In contrast, note that the education profile of immigrants is often different from that of the resident population.  Typically, immigrants are less well-educated and lower the overall index value.  So, if there is a significant level of immigration, the education index may not increase as fast as otherwise expected for that country.  But also note the opposite is true.  Emigrants tend to be better skilled and can move to other (higher paying) countries, thereby lowering the home country’s education profile.

Productivity Equation

This is not a variable but an equation.  It intervenes between the combination of Education (Vn-31), Accumulated Fixed Capital Investment per worker (VN-30) and GDP per worker (VN -33).

The model uses the average percentage change in the previous year’s education index and accumulated fixed capital investment per worker as the single explanatory variable.  The dependent variable is the percentage change in GDP per worker (Productivity measure).   Change, rather than absolute values, is used as there is no consistency across countries in terms of absolute values.  However, there is a consistent relationship between changes in the two driver variables and the dependent variable, both over time and across countries.

The equation model states that the change in GDP per worker is a function of the average change in the two variables that potentially influence productivity: skill (education) and facilities (FCI) per worker. The equation is solved separately for each country and tends to have a well-explained variance, typically over 0.6.

VN-33:  GDP per worker (Gross Productivity per worker)
The User can change this variable.

This is an important variable as it significantly determines the overall size of the economy, the income level of the individual household, and, hence, lifestyles.

This is simply the Gross Domestic Product per worker – obtained from applying the equation of the relationship between changes in education and accumulated Fixed Capital Investment per worker and the change output per worker as measured by GDP per worker.  The previous year’s GDP per worker is the base used.  This is explained in more detail above.

However, it has been made a user-changeable variable as there are instances where the relationship, as demonstrated in the equation, does not hold.  For example, a sudden drop in exports lowers the overall productivity per worker – even though there has been no decline in education or Accumulated Fixed Capital Investment. (the enablers)
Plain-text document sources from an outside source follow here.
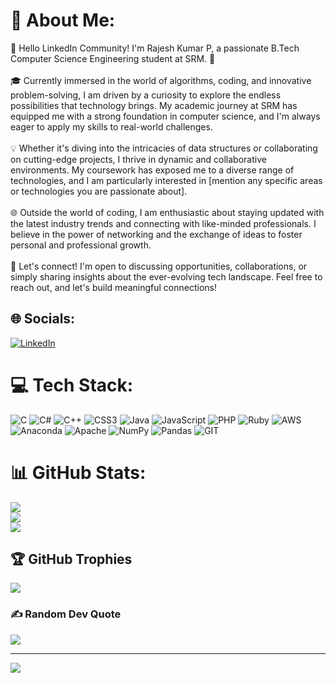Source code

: # 💫 About Me:
👋 Hello LinkedIn Community! I'm Rajesh Kumar P, a passionate B.Tech Computer Science Engineering student at SRM. 🚀<br><br>🎓 Currently immersed in the world of algorithms, coding, and innovative problem-solving, I am driven by a curiosity to explore the endless possibilities that technology brings. My academic journey at SRM has equipped me with a strong foundation in computer science, and I'm always eager to apply my skills to real-world challenges.<br><br>💡 Whether it's diving into the intricacies of data structures or collaborating on cutting-edge projects, I thrive in dynamic and collaborative environments. My coursework has exposed me to a diverse range of technologies, and I am particularly interested in [mention any specific areas or technologies you are passionate about].<br><br>🌐 Outside the world of coding, I am enthusiastic about staying updated with the latest industry trends and connecting with like-minded professionals. I believe in the power of networking and the exchange of ideas to foster personal and professional growth.<br><br>🤝 Let's connect! I'm open to discussing opportunities, collaborations, or simply sharing insights about the ever-evolving tech landscape. Feel free to reach out, and let's build meaningful connections!


## 🌐 Socials:
[![LinkedIn](https://img.shields.io/badge/LinkedIn-%230077B5.svg?logo=linkedin&logoColor=white)](https://linkedin.com/in/rajesh-kumar-689a73263) 

# 💻 Tech Stack:
![C](https://img.shields.io/badge/c-%2300599C.svg?style=for-the-badge&logo=c&logoColor=white) ![C#](https://img.shields.io/badge/c%23-%23239120.svg?style=for-the-badge&logo=c-sharp&logoColor=white) ![C++](https://img.shields.io/badge/c++-%2300599C.svg?style=for-the-badge&logo=c%2B%2B&logoColor=white) ![CSS3](https://img.shields.io/badge/css3-%231572B6.svg?style=for-the-badge&logo=css3&logoColor=white) ![Java](https://img.shields.io/badge/java-%23ED8B00.svg?style=for-the-badge&logo=openjdk&logoColor=white) ![JavaScript](https://img.shields.io/badge/javascript-%23323330.svg?style=for-the-badge&logo=javascript&logoColor=%23F7DF1E) ![PHP](https://img.shields.io/badge/php-%23777BB4.svg?style=for-the-badge&logo=php&logoColor=white) ![Ruby](https://img.shields.io/badge/ruby-%23CC342D.svg?style=for-the-badge&logo=ruby&logoColor=white) ![AWS](https://img.shields.io/badge/AWS-%23FF9900.svg?style=for-the-badge&logo=amazon-aws&logoColor=white) ![Anaconda](https://img.shields.io/badge/Anaconda-%2344A833.svg?style=for-the-badge&logo=anaconda&logoColor=white) ![Apache](https://img.shields.io/badge/apache-%23D42029.svg?style=for-the-badge&logo=apache&logoColor=white) ![NumPy](https://img.shields.io/badge/numpy-%23013243.svg?style=for-the-badge&logo=numpy&logoColor=white) ![Pandas](https://img.shields.io/badge/pandas-%23150458.svg?style=for-the-badge&logo=pandas&logoColor=white) ![GIT](https://img.shields.io/badge/Git-fc6d26?style=for-the-badge&logo=git&logoColor=white)
# 📊 GitHub Stats:
![](https://github-readme-stats.vercel.app/api?username=Rajesh6704&theme=dark&hide_border=false&include_all_commits=false&count_private=false)<br/>
![](https://github-readme-streak-stats.herokuapp.com/?user=Rajesh6704&theme=dark&hide_border=false)<br/>
![](https://github-readme-stats.vercel.app/api/top-langs/?username=Rajesh6704&theme=dark&hide_border=false&include_all_commits=false&count_private=false&layout=compact)

## 🏆 GitHub Trophies
![](https://github-profile-trophy.vercel.app/?username=Rajesh6704&theme=radical&no-frame=false&no-bg=true&margin-w=4)

### ✍️ Random Dev Quote
![](https://quotes-github-readme.vercel.app/api?type=horizontal&theme=radical)

---
[![](https://visitcount.itsvg.in/api?id=Rajesh6704&icon=0&color=0)](https://visitcount.itsvg.in)

<!-- Proudly created with GPRM ( https://gprm.itsvg.in ) -->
The values shown for this variable in the first instance are the default relationship.  If other factors have changed, the user can override the expected normative values with your assumed values.  For example, productivity drops by 10% from what it otherwise would have been.

You can enter any value other than zero or below.  However, variations in the previous years can be seen as indicators of the likely limits of such changes.  Also, be aware that reducing employment rather than productivity per worker might be better. (same effect on total GDP).

VN-34: Total Gross Domestic Product

This is GDP per worker (VN-33) multiplied by the number of employed persons (VN-22)

VN-35: Gross Domestic Product per capita

This is the total GDP (VN-34) divided by the number of persons in the population (VN-5).

This is a more important variable than total GDP (VN-34) as it shows how individual prosperity changes.

Set D: Household Incomes and Expenditure

VN-36:  Wage Ratio.
The User can change this variable.

This is an important variable as it directly impacts household incomes and employers’ profitability (public or private).

It is the proportion of GDP per worker paid out in wages.  Data to 2022 is the actual relationship.  The forecast uses an equation where the proportion paid out is a function of:

    • The proportion of the working-age population in the work – a measure of how tight the labour market is (VN-24)
    • The accumulated Fixed Capital Investment level per worker is the extent to which capital replaces/enhances labour. (VN-30)
  • The skill level of the worker (education index VN-31)

Analysis across 118 countries has found that the wage ratio:

    • Increases as employment as a percentage of the population increases, presumably as a result of greater competition for scarce labour and
    • Decreases the more significantly the accumulated Fixed Capital Investment per worker increases, presumably because the cost of capital involved needs to be paid

The model provides the expected state, but the user can override this and raise or lower it accordingly.  Note that it impacts wages, household incomes and consumer spending.   However, it can also impact investment (FCI).  If wages increase as a proportion of total productivity, there is less to invest, and productivity per worker grows slower. (VN-33)

The model does not have a feedback loop for this as it has proved difficult to quantify. The user can experiment with the effect by first (say) increasing wages as a percentage of GDP per worker and then, three years later, slowing FCI per worker and seeing the impact.

VN-37:  Average Wage per Worker

This is the wage ratio (VN-36) applied to the GDP per worker (VN-33)

N-38:  Average Household Income.

This is simply the average wage per worker (VN-37) multiplied by the average number of employees per household (VN-23).

These two variables are determined by Productivity per worker and propensity to be employed, which occur earlier in the model.

VN-39: Average Household Income per capita

The average household income (VN-38)is divided by the average household size (persons per household VN-6).

VN-40: Average Propensity to Spend
The User can change this variable.

This is the average proportion of gross income (including taxes and savings) spent on consumption.

The model shows the country’s historical levels up to 2023 (the latest actual) and projects forward based on that trend relative to gross household income.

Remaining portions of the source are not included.